Top of RECORDS SHOWN
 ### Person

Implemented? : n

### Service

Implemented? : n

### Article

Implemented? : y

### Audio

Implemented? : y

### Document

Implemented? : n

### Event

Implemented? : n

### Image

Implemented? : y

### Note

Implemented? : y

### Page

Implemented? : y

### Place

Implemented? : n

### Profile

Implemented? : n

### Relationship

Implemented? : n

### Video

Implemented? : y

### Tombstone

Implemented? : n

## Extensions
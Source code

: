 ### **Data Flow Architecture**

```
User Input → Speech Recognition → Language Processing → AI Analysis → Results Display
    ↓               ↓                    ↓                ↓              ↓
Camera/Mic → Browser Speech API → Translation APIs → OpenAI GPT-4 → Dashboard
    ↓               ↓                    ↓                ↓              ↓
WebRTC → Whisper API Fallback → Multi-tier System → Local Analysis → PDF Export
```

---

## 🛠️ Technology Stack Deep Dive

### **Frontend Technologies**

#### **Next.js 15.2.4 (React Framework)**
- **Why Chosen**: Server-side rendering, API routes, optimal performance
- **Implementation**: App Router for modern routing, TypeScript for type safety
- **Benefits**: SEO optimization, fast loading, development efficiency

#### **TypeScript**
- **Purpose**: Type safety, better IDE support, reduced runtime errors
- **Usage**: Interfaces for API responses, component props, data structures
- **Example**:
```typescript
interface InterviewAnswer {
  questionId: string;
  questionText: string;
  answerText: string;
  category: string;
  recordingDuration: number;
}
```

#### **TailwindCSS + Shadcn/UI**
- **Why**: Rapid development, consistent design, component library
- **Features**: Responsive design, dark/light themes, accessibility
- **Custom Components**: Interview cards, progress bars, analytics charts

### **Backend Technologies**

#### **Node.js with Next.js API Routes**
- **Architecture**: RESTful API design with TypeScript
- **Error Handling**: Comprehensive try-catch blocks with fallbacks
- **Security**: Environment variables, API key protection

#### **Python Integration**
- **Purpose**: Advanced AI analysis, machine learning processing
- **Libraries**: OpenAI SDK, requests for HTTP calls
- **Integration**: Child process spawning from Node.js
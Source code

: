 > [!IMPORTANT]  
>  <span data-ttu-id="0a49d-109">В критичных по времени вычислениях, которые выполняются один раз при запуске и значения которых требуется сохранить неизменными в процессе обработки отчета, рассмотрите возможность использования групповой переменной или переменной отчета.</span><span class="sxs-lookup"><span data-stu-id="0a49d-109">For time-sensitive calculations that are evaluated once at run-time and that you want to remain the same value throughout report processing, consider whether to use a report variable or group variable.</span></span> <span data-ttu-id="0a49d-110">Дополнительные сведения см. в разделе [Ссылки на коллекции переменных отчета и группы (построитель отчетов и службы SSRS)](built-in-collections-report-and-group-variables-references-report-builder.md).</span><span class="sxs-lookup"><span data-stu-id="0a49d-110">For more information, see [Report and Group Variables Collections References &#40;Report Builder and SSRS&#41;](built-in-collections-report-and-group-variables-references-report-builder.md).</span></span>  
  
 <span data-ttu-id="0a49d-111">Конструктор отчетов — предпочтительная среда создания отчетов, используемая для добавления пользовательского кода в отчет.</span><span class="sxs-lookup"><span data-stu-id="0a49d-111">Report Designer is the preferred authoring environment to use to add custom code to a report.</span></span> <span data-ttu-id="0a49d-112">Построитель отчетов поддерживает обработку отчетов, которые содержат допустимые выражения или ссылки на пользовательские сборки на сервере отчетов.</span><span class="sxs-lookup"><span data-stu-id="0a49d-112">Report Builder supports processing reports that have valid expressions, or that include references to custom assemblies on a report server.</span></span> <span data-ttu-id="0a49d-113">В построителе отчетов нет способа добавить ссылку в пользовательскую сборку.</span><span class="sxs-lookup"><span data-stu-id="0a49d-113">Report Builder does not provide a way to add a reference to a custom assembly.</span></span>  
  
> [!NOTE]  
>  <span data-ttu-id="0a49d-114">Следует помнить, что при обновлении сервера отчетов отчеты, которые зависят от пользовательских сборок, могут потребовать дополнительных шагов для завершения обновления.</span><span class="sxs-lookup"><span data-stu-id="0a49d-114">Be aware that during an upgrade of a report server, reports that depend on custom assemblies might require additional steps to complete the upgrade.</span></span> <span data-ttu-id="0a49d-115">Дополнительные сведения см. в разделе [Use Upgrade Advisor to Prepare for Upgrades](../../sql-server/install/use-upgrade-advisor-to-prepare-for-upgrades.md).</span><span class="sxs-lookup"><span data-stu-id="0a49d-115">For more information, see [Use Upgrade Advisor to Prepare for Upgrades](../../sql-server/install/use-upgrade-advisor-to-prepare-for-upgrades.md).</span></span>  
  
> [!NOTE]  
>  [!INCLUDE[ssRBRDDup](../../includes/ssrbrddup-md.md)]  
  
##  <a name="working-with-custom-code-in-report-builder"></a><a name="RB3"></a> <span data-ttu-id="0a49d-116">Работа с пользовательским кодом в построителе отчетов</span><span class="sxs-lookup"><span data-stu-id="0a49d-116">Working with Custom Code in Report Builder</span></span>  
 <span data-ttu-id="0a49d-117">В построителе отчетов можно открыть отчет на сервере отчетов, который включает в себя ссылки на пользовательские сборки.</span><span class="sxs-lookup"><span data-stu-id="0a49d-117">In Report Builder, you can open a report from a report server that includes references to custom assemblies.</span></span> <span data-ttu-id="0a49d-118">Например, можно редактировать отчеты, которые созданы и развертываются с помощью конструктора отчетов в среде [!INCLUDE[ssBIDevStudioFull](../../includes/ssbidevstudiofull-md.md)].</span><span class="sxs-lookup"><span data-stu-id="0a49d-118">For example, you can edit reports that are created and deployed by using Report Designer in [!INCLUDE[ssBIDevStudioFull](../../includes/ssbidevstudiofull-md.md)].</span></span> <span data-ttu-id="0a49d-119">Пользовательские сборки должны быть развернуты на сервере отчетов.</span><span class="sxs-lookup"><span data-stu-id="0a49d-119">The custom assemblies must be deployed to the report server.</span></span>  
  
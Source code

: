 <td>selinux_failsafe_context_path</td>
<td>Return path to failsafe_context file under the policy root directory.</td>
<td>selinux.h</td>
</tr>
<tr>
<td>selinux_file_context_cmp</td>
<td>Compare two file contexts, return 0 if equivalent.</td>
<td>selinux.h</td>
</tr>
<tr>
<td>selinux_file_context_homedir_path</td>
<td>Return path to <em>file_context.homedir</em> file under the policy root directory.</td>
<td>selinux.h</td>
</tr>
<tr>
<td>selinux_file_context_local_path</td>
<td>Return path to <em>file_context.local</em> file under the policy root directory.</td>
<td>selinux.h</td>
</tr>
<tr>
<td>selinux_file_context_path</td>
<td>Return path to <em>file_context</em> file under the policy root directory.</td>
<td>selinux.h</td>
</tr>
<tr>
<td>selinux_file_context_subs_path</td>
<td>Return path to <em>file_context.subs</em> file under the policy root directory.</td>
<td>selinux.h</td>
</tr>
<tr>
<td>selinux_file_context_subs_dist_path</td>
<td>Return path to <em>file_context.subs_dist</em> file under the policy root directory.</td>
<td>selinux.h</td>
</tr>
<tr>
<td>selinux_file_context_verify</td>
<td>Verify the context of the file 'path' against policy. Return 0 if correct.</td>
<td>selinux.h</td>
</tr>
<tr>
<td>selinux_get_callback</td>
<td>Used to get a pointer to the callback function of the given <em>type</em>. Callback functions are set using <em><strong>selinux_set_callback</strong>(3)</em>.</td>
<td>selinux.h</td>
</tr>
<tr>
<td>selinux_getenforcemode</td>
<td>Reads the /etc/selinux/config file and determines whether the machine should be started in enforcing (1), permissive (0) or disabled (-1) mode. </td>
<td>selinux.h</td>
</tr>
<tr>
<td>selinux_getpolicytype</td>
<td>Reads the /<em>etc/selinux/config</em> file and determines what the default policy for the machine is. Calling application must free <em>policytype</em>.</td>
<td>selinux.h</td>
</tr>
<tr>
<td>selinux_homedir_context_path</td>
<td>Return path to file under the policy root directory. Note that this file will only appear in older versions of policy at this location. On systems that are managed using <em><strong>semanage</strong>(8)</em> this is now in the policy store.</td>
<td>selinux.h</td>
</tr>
Bottom of RECORDS SHOWN
> **WHAT IS NEEDED**: The word to look for is "with"; copy out every line of the entries that holds it.

> **ANSWER SECTION**:
#### **Node.js with Next.js API Routes**
- **Architecture**: RESTful API design with TypeScript
- **Error Handling**: Comprehensive try-catch blocks with fallbacks
##  <a name="working-with-custom-code-in-report-builder"></a><a name="RB3"></a> <span data-ttu-id="0a49d-116">Работа с пользовательским кодом в построителе отчетов</span><span class="sxs-lookup"><span data-stu-id="0a49d-116">Working with Custom Code in Report Builder</span></span>  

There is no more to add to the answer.